Required work – Would you please copy out each entry exactly?

[Data to process Boundary: Start]

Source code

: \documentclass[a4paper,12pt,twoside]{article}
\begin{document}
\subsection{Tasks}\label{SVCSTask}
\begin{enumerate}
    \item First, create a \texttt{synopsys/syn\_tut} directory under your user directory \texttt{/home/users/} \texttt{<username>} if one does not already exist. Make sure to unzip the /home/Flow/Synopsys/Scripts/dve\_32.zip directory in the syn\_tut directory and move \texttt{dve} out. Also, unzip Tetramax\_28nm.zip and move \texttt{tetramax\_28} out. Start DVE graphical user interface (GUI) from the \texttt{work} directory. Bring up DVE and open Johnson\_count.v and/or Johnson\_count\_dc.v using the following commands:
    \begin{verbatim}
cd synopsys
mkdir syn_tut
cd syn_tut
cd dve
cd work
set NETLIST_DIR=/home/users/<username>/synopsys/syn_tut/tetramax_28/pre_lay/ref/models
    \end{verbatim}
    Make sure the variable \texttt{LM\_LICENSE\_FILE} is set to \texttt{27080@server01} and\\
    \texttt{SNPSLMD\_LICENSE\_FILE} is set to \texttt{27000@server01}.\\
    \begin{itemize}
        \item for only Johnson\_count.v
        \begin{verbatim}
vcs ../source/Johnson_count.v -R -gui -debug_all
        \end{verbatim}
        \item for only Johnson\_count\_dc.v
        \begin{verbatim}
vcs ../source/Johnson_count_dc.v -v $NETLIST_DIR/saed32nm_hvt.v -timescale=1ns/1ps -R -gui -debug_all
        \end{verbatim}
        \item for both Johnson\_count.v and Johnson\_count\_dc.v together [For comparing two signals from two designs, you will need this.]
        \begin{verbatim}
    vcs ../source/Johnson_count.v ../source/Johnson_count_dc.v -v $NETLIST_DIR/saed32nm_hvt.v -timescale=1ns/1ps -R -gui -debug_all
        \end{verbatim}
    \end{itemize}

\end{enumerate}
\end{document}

[Data to process Boundary: End]

Written solution –
Source code

: \documentclass[a4paper,12pt,twoside]{article}
\begin{document}
\subsection{Tasks}\label{SVCSTask}
\begin{enumerate}
    \item First, create a \texttt{synopsys/syn\_tut} directory under your user directory \texttt{/home/users/} \texttt{<username>} if one does not already exist. Make sure to unzip the /home/Flow/Synopsys/Scripts/dve\_32.zip directory in the syn\_tut directory and move \texttt{dve} out. Also, unzip Tetramax\_28nm.zip and move \texttt{tetramax\_28} out. Start DVE graphical user interface (GUI) from the \texttt{work} directory. Bring up DVE and open Johnson\_count.v and/or Johnson\_count\_dc.v using the following commands:
    \begin{verbatim}
cd synopsys
mkdir syn_tut
cd syn_tut
cd dve
cd work
set NETLIST_DIR=/home/users/<username>/synopsys/syn_tut/tetramax_28/pre_lay/ref/models
    \end{verbatim}
    Make sure the variable \texttt{LM\_LICENSE\_FILE} is set to \texttt{27080@server01} and\\
    \texttt{SNPSLMD\_LICENSE\_FILE} is set to \texttt{27000@server01}.\\
    \begin{itemize}
        \item for only Johnson\_count.v
        \begin{verbatim}
vcs ../source/Johnson_count.v -R -gui -debug_all
        \end{verbatim}
        \item for only Johnson\_count\_dc.v
        \begin{verbatim}
vcs ../source/Johnson_count_dc.v -v $NETLIST_DIR/saed32nm_hvt.v -timescale=1ns/1ps -R -gui -debug_all
        \end{verbatim}
        \item for both Johnson\_count.v and Johnson\_count\_dc.v together [For comparing two signals from two designs, you will need this.]
        \begin{verbatim}
    vcs ../source/Johnson_count.v ../source/Johnson_count_dc.v -v $NETLIST_DIR/saed32nm_hvt.v -timescale=1ns/1ps -R -gui -debug_all
        \end{verbatim}
    \end{itemize}

\end{enumerate}
\end{document}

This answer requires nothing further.